┌─ The records
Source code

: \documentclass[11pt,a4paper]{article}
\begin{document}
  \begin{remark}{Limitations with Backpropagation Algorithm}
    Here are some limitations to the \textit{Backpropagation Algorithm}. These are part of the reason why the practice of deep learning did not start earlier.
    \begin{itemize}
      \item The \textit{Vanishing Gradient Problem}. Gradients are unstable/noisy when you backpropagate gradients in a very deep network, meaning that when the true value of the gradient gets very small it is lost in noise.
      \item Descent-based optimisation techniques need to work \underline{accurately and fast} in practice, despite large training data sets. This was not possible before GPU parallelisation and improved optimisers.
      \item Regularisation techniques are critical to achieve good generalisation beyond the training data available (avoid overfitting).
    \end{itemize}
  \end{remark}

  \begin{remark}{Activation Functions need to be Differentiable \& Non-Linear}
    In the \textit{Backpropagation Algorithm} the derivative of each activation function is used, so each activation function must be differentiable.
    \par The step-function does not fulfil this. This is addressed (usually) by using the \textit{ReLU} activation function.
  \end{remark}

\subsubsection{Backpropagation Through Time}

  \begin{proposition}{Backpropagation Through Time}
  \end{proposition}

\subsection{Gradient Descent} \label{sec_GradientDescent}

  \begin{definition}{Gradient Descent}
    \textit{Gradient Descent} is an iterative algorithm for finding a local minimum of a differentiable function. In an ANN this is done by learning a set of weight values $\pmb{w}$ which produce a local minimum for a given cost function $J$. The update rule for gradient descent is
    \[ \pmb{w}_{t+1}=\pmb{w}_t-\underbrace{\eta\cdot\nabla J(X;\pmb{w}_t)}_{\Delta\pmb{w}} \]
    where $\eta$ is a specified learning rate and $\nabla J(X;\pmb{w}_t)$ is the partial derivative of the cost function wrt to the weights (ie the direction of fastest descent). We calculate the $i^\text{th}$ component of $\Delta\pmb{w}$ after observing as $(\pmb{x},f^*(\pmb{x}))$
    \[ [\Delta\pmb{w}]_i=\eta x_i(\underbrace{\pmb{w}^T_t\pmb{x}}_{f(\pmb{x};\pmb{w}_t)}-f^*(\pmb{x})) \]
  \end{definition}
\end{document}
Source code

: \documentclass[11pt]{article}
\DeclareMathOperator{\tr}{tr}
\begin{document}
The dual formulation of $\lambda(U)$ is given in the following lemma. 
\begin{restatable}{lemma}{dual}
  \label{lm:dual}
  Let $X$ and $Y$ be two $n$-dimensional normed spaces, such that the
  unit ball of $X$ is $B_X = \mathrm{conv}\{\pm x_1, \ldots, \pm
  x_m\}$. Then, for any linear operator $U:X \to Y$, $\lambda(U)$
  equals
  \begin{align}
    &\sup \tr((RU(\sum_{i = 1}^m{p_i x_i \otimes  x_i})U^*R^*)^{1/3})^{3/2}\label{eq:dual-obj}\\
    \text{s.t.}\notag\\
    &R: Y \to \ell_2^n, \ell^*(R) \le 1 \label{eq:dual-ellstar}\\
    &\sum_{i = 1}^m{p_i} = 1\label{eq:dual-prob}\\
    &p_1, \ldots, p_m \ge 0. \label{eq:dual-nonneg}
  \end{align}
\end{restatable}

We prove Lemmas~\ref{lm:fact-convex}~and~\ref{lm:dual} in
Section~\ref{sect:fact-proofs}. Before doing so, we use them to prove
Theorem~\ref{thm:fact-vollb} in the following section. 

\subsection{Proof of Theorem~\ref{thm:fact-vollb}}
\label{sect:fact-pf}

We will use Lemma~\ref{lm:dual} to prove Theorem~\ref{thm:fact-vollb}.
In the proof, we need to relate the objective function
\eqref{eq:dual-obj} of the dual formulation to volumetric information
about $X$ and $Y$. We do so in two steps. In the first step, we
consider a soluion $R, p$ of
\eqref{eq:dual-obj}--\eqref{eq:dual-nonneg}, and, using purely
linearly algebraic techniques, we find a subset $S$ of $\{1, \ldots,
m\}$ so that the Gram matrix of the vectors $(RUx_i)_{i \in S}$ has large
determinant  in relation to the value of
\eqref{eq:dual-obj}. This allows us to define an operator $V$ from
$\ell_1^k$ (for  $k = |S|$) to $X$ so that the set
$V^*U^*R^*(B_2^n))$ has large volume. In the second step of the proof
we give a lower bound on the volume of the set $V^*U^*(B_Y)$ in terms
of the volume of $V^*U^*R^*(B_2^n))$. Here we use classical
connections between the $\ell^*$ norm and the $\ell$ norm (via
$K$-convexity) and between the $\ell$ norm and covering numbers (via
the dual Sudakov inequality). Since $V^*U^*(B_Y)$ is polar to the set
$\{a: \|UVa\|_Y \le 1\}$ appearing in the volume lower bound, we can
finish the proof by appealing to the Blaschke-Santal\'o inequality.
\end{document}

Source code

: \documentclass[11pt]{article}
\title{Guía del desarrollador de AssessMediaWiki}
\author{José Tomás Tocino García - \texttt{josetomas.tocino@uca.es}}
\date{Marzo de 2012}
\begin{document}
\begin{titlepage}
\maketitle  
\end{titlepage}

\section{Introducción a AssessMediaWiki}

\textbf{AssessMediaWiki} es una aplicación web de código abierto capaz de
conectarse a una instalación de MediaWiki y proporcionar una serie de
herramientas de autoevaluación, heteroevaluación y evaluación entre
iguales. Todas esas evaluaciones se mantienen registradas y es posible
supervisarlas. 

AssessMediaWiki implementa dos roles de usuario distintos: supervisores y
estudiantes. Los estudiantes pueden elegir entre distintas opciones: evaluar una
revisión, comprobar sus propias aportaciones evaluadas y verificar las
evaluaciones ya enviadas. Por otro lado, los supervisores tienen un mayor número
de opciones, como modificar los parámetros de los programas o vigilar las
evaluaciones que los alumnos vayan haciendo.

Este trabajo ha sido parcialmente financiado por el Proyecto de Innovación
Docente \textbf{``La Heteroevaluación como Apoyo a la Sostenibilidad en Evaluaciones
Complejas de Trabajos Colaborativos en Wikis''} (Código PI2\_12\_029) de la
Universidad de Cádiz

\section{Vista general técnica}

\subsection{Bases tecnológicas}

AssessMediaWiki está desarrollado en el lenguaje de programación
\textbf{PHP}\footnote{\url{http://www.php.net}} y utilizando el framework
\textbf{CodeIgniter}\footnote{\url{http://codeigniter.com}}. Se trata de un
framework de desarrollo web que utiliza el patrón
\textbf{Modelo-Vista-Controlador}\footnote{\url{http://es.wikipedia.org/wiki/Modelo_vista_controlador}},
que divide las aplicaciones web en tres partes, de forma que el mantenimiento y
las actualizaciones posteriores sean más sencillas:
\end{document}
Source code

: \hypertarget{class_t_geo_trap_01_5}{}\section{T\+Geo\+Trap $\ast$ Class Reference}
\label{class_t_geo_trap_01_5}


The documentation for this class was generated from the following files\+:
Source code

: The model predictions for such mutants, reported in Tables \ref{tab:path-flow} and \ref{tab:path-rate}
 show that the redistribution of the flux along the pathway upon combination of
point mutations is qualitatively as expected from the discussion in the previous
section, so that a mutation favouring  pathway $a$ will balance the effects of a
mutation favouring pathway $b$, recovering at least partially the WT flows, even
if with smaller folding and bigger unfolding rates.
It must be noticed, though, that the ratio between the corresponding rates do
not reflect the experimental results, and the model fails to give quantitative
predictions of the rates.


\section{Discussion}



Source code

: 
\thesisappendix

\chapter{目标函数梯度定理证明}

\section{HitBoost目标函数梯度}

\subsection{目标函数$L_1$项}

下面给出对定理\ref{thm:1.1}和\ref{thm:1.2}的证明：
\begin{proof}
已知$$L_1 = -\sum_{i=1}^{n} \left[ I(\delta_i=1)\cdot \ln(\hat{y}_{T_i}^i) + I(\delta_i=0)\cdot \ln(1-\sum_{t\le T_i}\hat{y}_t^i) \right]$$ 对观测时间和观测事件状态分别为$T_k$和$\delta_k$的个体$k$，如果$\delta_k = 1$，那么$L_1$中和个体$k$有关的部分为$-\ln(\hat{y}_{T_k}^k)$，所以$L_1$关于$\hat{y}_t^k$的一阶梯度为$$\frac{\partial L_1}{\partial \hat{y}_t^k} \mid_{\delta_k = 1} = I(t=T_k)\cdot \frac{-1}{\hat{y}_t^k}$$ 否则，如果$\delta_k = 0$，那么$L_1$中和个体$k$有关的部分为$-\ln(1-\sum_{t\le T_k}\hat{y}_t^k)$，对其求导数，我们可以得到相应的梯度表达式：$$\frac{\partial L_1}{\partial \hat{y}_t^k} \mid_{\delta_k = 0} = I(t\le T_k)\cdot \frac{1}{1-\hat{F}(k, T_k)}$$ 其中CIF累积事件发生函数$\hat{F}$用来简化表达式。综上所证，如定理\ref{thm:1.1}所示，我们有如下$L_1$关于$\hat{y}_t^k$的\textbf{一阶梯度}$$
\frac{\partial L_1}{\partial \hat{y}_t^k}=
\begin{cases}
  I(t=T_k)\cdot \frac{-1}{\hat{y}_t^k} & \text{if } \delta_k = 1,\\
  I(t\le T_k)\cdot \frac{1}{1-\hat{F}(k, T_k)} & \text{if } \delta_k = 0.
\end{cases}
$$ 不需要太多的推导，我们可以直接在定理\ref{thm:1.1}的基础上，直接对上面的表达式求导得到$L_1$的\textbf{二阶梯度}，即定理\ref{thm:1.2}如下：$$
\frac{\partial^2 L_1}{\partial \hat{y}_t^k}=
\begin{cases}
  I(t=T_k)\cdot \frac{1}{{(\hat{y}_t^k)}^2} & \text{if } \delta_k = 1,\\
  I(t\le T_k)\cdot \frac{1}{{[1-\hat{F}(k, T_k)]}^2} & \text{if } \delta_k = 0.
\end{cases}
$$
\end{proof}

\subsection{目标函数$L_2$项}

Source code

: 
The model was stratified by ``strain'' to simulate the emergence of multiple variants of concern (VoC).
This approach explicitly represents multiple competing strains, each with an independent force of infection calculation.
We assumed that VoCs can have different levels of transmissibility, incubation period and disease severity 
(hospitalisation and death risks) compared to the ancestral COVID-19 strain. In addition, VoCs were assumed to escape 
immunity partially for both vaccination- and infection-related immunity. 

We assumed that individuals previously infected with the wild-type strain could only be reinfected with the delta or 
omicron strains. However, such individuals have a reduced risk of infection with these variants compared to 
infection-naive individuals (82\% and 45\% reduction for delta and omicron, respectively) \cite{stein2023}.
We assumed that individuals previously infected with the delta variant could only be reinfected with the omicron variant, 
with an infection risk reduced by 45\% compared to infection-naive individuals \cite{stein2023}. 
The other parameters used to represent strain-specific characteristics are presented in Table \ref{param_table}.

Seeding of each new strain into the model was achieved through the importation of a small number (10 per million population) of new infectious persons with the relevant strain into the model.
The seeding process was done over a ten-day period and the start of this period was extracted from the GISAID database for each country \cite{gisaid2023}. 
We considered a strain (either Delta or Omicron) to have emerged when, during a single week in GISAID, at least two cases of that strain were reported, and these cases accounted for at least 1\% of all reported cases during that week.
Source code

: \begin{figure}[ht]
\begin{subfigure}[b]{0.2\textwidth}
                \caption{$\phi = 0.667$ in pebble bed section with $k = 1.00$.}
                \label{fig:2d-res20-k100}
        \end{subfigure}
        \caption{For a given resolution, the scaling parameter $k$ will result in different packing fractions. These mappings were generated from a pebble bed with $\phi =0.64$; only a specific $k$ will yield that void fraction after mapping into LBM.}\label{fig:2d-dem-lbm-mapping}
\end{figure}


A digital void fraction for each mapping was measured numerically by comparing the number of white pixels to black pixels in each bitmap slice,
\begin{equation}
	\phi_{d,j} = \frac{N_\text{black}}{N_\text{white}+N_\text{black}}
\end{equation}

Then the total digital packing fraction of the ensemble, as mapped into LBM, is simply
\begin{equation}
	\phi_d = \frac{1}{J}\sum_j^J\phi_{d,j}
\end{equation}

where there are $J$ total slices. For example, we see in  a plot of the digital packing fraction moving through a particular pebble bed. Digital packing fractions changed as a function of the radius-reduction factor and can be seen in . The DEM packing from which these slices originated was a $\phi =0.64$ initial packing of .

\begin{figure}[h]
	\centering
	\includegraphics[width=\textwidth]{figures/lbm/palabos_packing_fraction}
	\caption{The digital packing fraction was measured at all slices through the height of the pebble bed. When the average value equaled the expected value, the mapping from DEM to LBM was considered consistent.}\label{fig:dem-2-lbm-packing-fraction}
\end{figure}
└─
_Work order_: Nothing should appear in the answer except the lines above from the line with "evaluaciones ya enviadas." through the line with "if with smaller", both included, written out exactly.

_Task result_:
evaluaciones ya enviadas. Por otro lado, los supervisores tienen un mayor número
de opciones, como modificar los parámetros de los programas o vigilar las
evaluaciones que los alumnos vayan haciendo.

Este trabajo ha sido parcialmente financiado por el Proyecto de Innovación
Docente \textbf{``La Heteroevaluación como Apoyo a la Sostenibilidad en Evaluaciones
Complejas de Trabajos Colaborativos en Wikis''} (Código PI2\_12\_029) de la
Universidad de Cádiz

\section{Vista general técnica}

\subsection{Bases tecnológicas}

AssessMediaWiki está desarrollado en el lenguaje de programación
\textbf{PHP}\footnote{\url{http://www.php.net}} y utilizando el framework
\textbf{CodeIgniter}\footnote{\url{http://codeigniter.com}}. Se trata de un
framework de desarrollo web que utiliza el patrón
\textbf{Modelo-Vista-Controlador}\footnote{\url{http://es.wikipedia.org/wiki/Modelo_vista_controlador}},
que divide las aplicaciones web en tres partes, de forma que el mantenimiento y
las actualizaciones posteriores sean más sencillas:
\end{document}
Source code

: \hypertarget{class_t_geo_trap_01_5}{}\section{T\+Geo\+Trap $\ast$ Class Reference}
\label{class_t_geo_trap_01_5}


The documentation for this class was generated from the following files\+:
Source code

: The model predictions for such mutants, reported in Tables \ref{tab:path-flow} and \ref{tab:path-rate}
 show that the redistribution of the flux along the pathway upon combination of
point mutations is qualitatively as expected from the discussion in the previous
section, so that a mutation favouring  pathway $a$ will balance the effects of a
mutation favouring pathway $b$, recovering at least partially the WT flows, even
if with smaller folding and bigger unfolding rates.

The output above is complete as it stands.